**What this task involves**
Print the listing in its entirety and exactly, leaving out images.
-- Input follows --
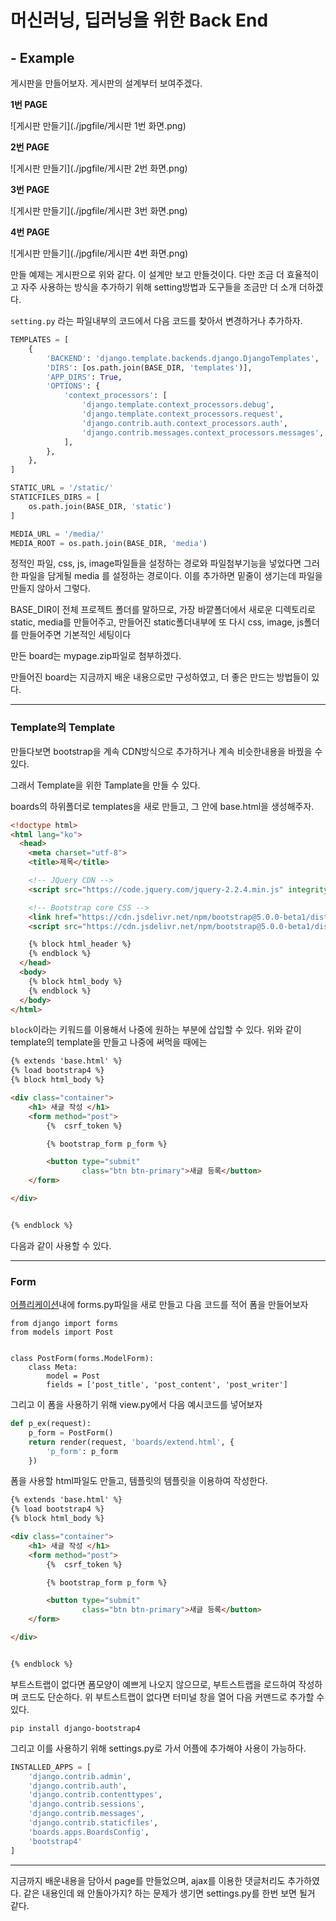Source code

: # 머신러닝, 딥러닝을 위한 Back End

## - Example

게시판을 만들어보자. 게시판의 설계부터 보여주겠다.

**1번 PAGE**

![게시판 만들기](./jpgfile/게시판 1번 화면.png)

**2번 PAGE**

![게시판 만들기](./jpgfile/게시판 2번 화면.png)

**3번 PAGE**

![게시판 만들기](./jpgfile/게시판 3번 화면.png)

**4번 PAGE**

![게시판 만들기](./jpgfile/게시판 4번 화면.png)

만들 예제는 게시판으로 위와 같다. 이 설계만 보고 만들것이다. 다만 조금 더 효율적이고 자주 사용하는 방식을 추가하기 위해 setting방법과 도구들을 조금만 더 소개 더하겠다.

`setting.py` 라는 파일내부의 코드에서 다음 코드를 찾아서 변경하거나 추가하자.

```python
TEMPLATES = [
    {
        'BACKEND': 'django.template.backends.django.DjangoTemplates',
        'DIRS': [os.path.join(BASE_DIR, 'templates')],
        'APP_DIRS': True,
        'OPTIONS': {
            'context_processors': [
                'django.template.context_processors.debug',
                'django.template.context_processors.request',
                'django.contrib.auth.context_processors.auth',
                'django.contrib.messages.context_processors.messages',
            ],
        },
    },
]

STATIC_URL = '/static/'
STATICFILES_DIRS = [
    os.path.join(BASE_DIR, 'static')
]

MEDIA_URL = '/media/'
MEDIA_ROOT = os.path.join(BASE_DIR, 'media')
```

정적인 파일, css, js, image파일들을 설정하는 경로와 파일첨부기능을 넣었다면 그러한 파일을 담게될 media 를 설정하는 경로이다. 이를 추가하면 밑줄이 생기는데 파일을 만들지 않아서 그렇다. 

BASE_DIR이 전체 프로젝트 폴더를 말하므로, 가장 바깥폴더에서 새로운 디렉토리로 static, media를 만들어주고, 만들어진 static폴더내부에 또 다시 css, image, js폴더를 만들어주면 기본적인 세팅이다

만든 board는 mypage.zip파일로 첨부하겠다.

만들어진 board는 지금까지 배운 내용으로만 구성하였고, 더 좋은 만드는 방법들이 있다.

---

### Template의 Template

만들다보면 bootstrap을 계속 CDN방식으로 추가하거나 계속 비슷한내용을 바꿨을 수 있다.

그래서 Template을 위한 Tamplate을 만들 수 있다.

boards의 하위폴더로 templates을 새로 만들고, 그 안에 base.html을 생성해주자.

```html
<!doctype html>
<html lang="ko">
  <head>
    <meta charset="utf-8">
    <title>제목</title>

    <!-- JQuery CDN -->
    <script src="https://code.jquery.com/jquery-2.2.4.min.js" integrity="sha256-BbhdlvQf/xTY9gja0Dq3HiwQF8LaCRTXxZKRutelT44=" crossorigin="anonymous"></script>

    <!-- Bootstrap core CSS -->
    <link href="https://cdn.jsdelivr.net/npm/bootstrap@5.0.0-beta1/dist/css/bootstrap.min.css" rel="stylesheet" integrity="sha384-giJF6kkoqNQ00vy+HMDP7azOuL0xtbfIcaT9wjKHr8RbDVddVHyTfAAsrekwKmP1" crossorigin="anonymous">
    <script src="https://cdn.jsdelivr.net/npm/bootstrap@5.0.0-beta1/dist/js/bootstrap.bundle.min.js" integrity="sha384-ygbV9kiqUc6oa4msXn9868pTtWMgiQaeYH7/t7LECLbyPA2x65Kgf80OJFdroafW" crossorigin="anonymous"></script>

    {% block html_header %}
    {% endblock %}
  </head>
  <body>
    {% block html_body %}
    {% endblock %}
  </body>
</html>
```

`block`이라는 키워드를 이용해서 나중에 원하는 부분에 삽입할 수 있다. 위와 같이 template의 template을 만들고 나중에 써먹을 때에는 

```html
{% extends 'base.html' %}
{% load bootstrap4 %}
{% block html_body %}

<div class="container">
    <h1> 새글 작성 </h1>
    <form method="post">
        {%  csrf_token %}

        {% bootstrap_form p_form %}

        <button type="submit"
                class="btn btn-primary">새글 등록</button>
    </form>

</div>


{% endblock %}
```

다음과 같이 사용할 수 있다.



---

### Form

<u>어플리케이션</u>내에 forms.py파일을 새로 만들고 다음 코드를 적어 폼을 만들어보자

```
from django import forms
from models import Post


class PostForm(forms.ModelForm):
    class Meta:
        model = Post
        fields = ['post_title', 'post_content', 'post_writer']

```

그리고 이 폼을 사용하기 위해 view.py에서 다음 예시코드를 넣어보자

```python
def p_ex(request):
    p_form = PostForm()
    return render(request, 'boards/extend.html', {
        'p_form': p_form
    })
```

폼을 사용할 html파일도 만들고, 템플릿의 템플릿을 이용하여 작성한다.

```html
{% extends 'base.html' %}
{% load bootstrap4 %}
{% block html_body %}

<div class="container">
    <h1> 새글 작성 </h1>
    <form method="post">
        {%  csrf_token %}

        {% bootstrap_form p_form %}

        <button type="submit"
                class="btn btn-primary">새글 등록</button>
    </form>

</div>


{% endblock %}
```

부트스트랩이 없다면 폼모양이 예쁘게 나오지 않으므로, 부트스트랩을 로드하여 작성하며 코드도 단순하다. 위 부트스트랩이 없다면 터미널 창을 열어 다음 커맨드로 추가할 수 있다.

`pip install django-bootstrap4`

그리고 이를 사용하기 위해 settings.py로 가서 어플에 추가해야 사용이 가능하다.

```python
INSTALLED_APPS = [
    'django.contrib.admin',
    'django.contrib.auth',
    'django.contrib.contenttypes',
    'django.contrib.sessions',
    'django.contrib.messages',
    'django.contrib.staticfiles',
    'boards.apps.BoardsConfig',
    'bootstrap4'
]
```



---



지금까지 배운내용을 담아서 page를 만들었으며, ajax를 이용한 댓글처리도 추가하였다. 같은 내용인데 왜 안돌아가지? 하는 문제가 생기면 settings.py를 한번 보면 될거 같다.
-- Input concluded --
**Task answer**
Source code

: # 머신러닝, 딥러닝을 위한 Back End

## - Example

게시판을 만들어보자. 게시판의 설계부터 보여주겠다.

**1번 PAGE**

![게시판 만들기](./jpgfile/게시판 1번 화면.png)

**2번 PAGE**

![게시판 만들기](./jpgfile/게시판 2번 화면.png)

**3번 PAGE**

![게시판 만들기](./jpgfile/게시판 3번 화면.png)

**4번 PAGE**

![게시판 만들기](./jpgfile/게시판 4번 화면.png)

만들 예제는 게시판으로 위와 같다. 이 설계만 보고 만들것이다. 다만 조금 더 효율적이고 자주 사용하는 방식을 추가하기 위해 setting방법과 도구들을 조금만 더 소개 더하겠다.

`setting.py` 라는 파일내부의 코드에서 다음 코드를 찾아서 변경하거나 추가하자.

```python
TEMPLATES = [
    {
        'BACKEND': 'django.template.backends.django.DjangoTemplates',
        'DIRS': [os.path.join(BASE_DIR, 'templates')],
        'APP_DIRS': True,
        'OPTIONS': {
            'context_processors': [
                'django.template.context_processors.debug',
                'django.template.context_processors.request',
                'django.contrib.auth.context_processors.auth',
                'django.contrib.messages.context_processors.messages',
            ],
        },
    },
]

STATIC_URL = '/static/'
STATICFILES_DIRS = [
    os.path.join(BASE_DIR, 'static')
]

MEDIA_URL = '/media/'
MEDIA_ROOT = os.path.join(BASE_DIR, 'media')
```

정적인 파일, css, js, image파일들을 설정하는 경로와 파일첨부기능을 넣었다면 그러한 파일을 담게될 media 를 설정하는 경로이다. 이를 추가하면 밑줄이 생기는데 파일을 만들지 않아서 그렇다. 

BASE_DIR이 전체 프로젝트 폴더를 말하므로, 가장 바깥폴더에서 새로운 디렉토리로 static, media를 만들어주고, 만들어진 static폴더내부에 또 다시 css, image, js폴더를 만들어주면 기본적인 세팅이다

만든 board는 mypage.zip파일로 첨부하겠다.

만들어진 board는 지금까지 배운 내용으로만 구성하였고, 더 좋은 만드는 방법들이 있다.

---

### Template의 Template

만들다보면 bootstrap을 계속 CDN방식으로 추가하거나 계속 비슷한내용을 바꿨을 수 있다.

그래서 Template을 위한 Tamplate을 만들 수 있다.

boards의 하위폴더로 templates을 새로 만들고, 그 안에 base.html을 생성해주자.

```html
<!doctype html>
<html lang="ko">
  <head>
    <meta charset="utf-8">
    <title>제목</title>

    <!-- JQuery CDN -->
    <script src="https://code.jquery.com/jquery-2.2.4.min.js" integrity="sha256-BbhdlvQf/xTY9gja0Dq3HiwQF8LaCRTXxZKRutelT44=" crossorigin="anonymous"></script>

    <!-- Bootstrap core CSS -->
    <link href="https://cdn.jsdelivr.net/npm/bootstrap@5.0.0-beta1/dist/css/bootstrap.min.css" rel="stylesheet" integrity="sha384-giJF6kkoqNQ00vy+HMDP7azOuL0xtbfIcaT9wjKHr8RbDVddVHyTfAAsrekwKmP1" crossorigin="anonymous">
    <script src="https://cdn.jsdelivr.net/npm/bootstrap@5.0.0-beta1/dist/js/bootstrap.bundle.min.js" integrity="sha384-ygbV9kiqUc6oa4msXn9868pTtWMgiQaeYH7/t7LECLbyPA2x65Kgf80OJFdroafW" crossorigin="anonymous"></script>

    {% block html_header %}
    {% endblock %}
  </head>
  <body>
    {% block html_body %}
    {% endblock %}
  </body>
</html>
```

`block`이라는 키워드를 이용해서 나중에 원하는 부분에 삽입할 수 있다. 위와 같이 template의 template을 만들고 나중에 써먹을 때에는 

```html
{% extends 'base.html' %}
{% load bootstrap4 %}
{% block html_body %}

<div class="container">
    <h1> 새글 작성 </h1>
    <form method="post">
        {%  csrf_token %}

        {% bootstrap_form p_form %}

        <button type="submit"
                class="btn btn-primary">새글 등록</button>
    </form>

</div>


{% endblock %}
```

다음과 같이 사용할 수 있다.



---

### Form

<u>어플리케이션</u>내에 forms.py파일을 새로 만들고 다음 코드를 적어 폼을 만들어보자

```
from django import forms
from models import Post


class PostForm(forms.ModelForm):
    class Meta:
        model = Post
        fields = ['post_title', 'post_content', 'post_writer']

```

그리고 이 폼을 사용하기 위해 view.py에서 다음 예시코드를 넣어보자

```python
def p_ex(request):
    p_form = PostForm()
    return render(request, 'boards/extend.html', {
        'p_form': p_form
    })
```

폼을 사용할 html파일도 만들고, 템플릿의 템플릿을 이용하여 작성한다.

```html
{% extends 'base.html' %}
{% load bootstrap4 %}
{% block html_body %}

<div class="container">
    <h1> 새글 작성 </h1>
    <form method="post">
        {%  csrf_token %}

        {% bootstrap_form p_form %}

        <button type="submit"
                class="btn btn-primary">새글 등록</button>
    </form>

</div>


{% endblock %}
```

부트스트랩이 없다면 폼모양이 예쁘게 나오지 않으므로, 부트스트랩을 로드하여 작성하며 코드도 단순하다. 위 부트스트랩이 없다면 터미널 창을 열어 다음 커맨드로 추가할 수 있다.

`pip install django-bootstrap4`

그리고 이를 사용하기 위해 settings.py로 가서 어플에 추가해야 사용이 가능하다.

```python
INSTALLED_APPS = [
    'django.contrib.admin',
    'django.contrib.auth',
    'django.contrib.contenttypes',
    'django.contrib.sessions',
    'django.contrib.messages',
    'django.contrib.staticfiles',
    'boards.apps.BoardsConfig',
    'bootstrap4'
]
```



---



지금까지 배운내용을 담아서 page를 만들었으며, ajax를 이용한 댓글처리도 추가하였다. 같은 내용인데 왜 안돌아가지? 하는 문제가 생기면 settings.py를 한번 보면 될거 같다.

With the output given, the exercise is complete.